Волею случая я назначен режиссером на Вашу пьесу… Благоволите сообщить, когда Вы предполагаете приехать в Москву и уделить мне некоторое время для работы над текстом. С глубоким уважением», и т. д.
Мне кажется, что через неделю, не больше, я вынул из почтового ящика открытку с киевским штампом. Я ее хорошо запомнил – написанную крупными, круглыми буквами, которые я потом узнавал с расстояния в несколько метров:
«Глубокоуважаемый Семен Львович!
Я приеду в Москву такого-то и буду рад встрече с Вами. Но только не для работы над текстом, который мне остое… Бог с ним! Может, хватит? Уже поработали над ним всласть… С глубочайшим уважением», и т. д.
Ну, подумал я, это будет трудный случай. Но хоть его открытка и обидно-откровенно пародировала мою, которая, кстати сказать, заслуживала этого, но была информативна и, главное, четко определяла наши позиции. Ладно, поглядим…
Как-то рано утром мне позвонили из театра и сказали, что автор приехал и бродит по фойе. Репетиции еще не начались, театр был пуст, только секретарша сидела уже на месте. Я помчался на Сретенку и заметался по лестницам – театр же в подвальном помещении – бывшая студия Завадского, Каверина… Моего автора нигде не было.
– Он небось во дворе, – сказал мне дежурный пожарный.
Я кинулся во двор.
Некрасов и вправду стоял на залитом асфальтом дворе и курил папиросу, разглядывая отвесную стену многоэтажного дома над театром.
– Здравствуйте, Виктор Платонович, – сказал я, задыхаясь от бега.
– Здравствуйте, Семен Львович, – сказал он, затянувшись «Беломором».
Он цепко всматривался в меня, потом ухмыльнулся:
– Значит, автор подглядывает жизнь в замочную скважину? А как же увидеть настоящую жизнь, если вам ее не показывают? А, хлопчик?
И что-то такое презрительное было в этом «хлопчике». Что-то такое неприязненное… Я никогда потом не слышал, чтобы он к кому-нибудь так обращался. И, откровенно говоря, не мог простить ему этого «хлопчика».
– Пойдемте, – указал я ему на ворота, ведущие на сцену.
Мы прошли через сцену. Посередине горела дежурная лампочка на штативе… В щели дверей сочился в партер тускло-зеленоватый, профильтрованный тьмой фойе и коридоров, откуда-то сверху проникший в театр уличный свет. Подвальный дух стоял в плохо проветриваемом низком зальчике.

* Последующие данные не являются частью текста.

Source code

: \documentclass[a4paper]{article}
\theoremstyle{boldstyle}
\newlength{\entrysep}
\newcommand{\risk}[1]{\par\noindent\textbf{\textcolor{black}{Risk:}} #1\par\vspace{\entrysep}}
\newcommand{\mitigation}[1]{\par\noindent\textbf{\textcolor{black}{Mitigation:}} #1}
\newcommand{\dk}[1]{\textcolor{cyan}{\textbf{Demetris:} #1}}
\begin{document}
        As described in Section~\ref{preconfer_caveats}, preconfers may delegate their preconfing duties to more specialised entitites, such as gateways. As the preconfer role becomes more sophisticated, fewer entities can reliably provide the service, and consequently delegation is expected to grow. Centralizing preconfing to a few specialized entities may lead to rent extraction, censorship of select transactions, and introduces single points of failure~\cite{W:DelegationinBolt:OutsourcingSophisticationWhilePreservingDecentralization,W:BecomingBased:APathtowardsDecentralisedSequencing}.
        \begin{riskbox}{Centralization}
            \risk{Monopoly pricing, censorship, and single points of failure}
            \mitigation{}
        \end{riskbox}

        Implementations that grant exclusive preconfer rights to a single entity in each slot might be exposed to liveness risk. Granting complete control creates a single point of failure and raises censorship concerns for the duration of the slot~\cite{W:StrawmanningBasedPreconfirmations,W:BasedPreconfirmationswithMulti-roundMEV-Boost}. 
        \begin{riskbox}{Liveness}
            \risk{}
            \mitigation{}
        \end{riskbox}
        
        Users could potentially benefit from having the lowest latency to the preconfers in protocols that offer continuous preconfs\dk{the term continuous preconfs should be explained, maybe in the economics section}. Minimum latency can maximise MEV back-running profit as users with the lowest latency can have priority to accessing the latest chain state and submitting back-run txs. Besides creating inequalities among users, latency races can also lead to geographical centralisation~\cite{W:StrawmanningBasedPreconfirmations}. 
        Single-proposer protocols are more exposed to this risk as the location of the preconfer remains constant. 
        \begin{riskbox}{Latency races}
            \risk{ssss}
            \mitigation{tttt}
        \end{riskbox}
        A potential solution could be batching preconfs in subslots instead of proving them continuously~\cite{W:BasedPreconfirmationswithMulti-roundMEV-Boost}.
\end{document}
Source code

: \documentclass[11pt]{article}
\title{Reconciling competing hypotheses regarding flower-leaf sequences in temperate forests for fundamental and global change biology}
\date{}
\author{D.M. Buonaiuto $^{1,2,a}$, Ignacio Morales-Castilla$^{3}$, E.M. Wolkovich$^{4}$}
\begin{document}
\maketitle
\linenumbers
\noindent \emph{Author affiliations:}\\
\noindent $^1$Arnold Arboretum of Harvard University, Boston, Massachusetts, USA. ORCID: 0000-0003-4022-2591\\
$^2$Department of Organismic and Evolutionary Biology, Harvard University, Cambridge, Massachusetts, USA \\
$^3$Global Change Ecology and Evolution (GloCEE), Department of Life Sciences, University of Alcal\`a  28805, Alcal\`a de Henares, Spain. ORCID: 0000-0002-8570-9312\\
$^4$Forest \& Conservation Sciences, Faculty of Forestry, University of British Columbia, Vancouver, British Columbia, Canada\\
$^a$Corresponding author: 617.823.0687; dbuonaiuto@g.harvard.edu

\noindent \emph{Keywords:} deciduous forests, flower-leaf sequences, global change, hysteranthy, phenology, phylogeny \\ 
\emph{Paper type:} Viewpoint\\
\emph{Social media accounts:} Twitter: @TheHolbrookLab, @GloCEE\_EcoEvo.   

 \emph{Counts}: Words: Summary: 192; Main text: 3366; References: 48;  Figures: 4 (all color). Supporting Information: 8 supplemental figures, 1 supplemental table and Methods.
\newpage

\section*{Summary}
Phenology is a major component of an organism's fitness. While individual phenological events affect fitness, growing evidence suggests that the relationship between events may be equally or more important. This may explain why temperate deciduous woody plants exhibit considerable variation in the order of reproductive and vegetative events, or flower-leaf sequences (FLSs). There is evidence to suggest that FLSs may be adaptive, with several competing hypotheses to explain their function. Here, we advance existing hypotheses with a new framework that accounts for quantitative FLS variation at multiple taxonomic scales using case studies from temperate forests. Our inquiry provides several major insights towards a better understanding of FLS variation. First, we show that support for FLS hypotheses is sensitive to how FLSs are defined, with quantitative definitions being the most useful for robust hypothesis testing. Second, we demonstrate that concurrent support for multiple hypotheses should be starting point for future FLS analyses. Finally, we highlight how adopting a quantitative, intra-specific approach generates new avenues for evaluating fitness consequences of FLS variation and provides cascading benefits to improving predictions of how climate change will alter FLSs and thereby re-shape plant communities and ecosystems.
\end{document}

– Это что, – спросил Некрасов, спрыгивая со сцены в проход, – здесь начинал Завадский? Я же до войны тут… Ну это знаменитое, с Мордвиновым… Тьфу, черт, как его?.. Шоу!
– Да, – сказал я, – «Ученик дьявола».
– Не знаю, – вдруг продолжил он, – понравился бы мне сейчас этот «Ученик дьявола». Сомнительно…
– Почему? – спросил я. – Говорят, был блестящий, настоящий театр.
– Игры было много… – Он подумал и добавил: – Всякой «фуйни-муйни»…
Вот так у нас и начался разговор, как теперь говорят, «по делу»…
А тем временем мы дошли до фойе, в котором обычно репетировали. Оно было наполнено серым пыльным воздухом, и пылинки явственно стояли в плоских зеленоватых лучах, перерезающих этот густой, неподвижный воздух.
– Мы что, здесь будем говорить? – спросил Некрасов и почесался.
– Можно зажечь свет. Или пойдемте в дирекцию. Или туда, где вы читали пьесу…
– Но там же проходной двор. Может быть, пойдем куда-нибудь? – глянул он на меня хитрым глазом.
– А куда?
– На Рю де ля Пэ.
– Куда? – переспросил я.
– Моя машинистка там живет и пускает нас с мамой, когда мы приезжаем в Москву. Там и переулок тихий. Плотников.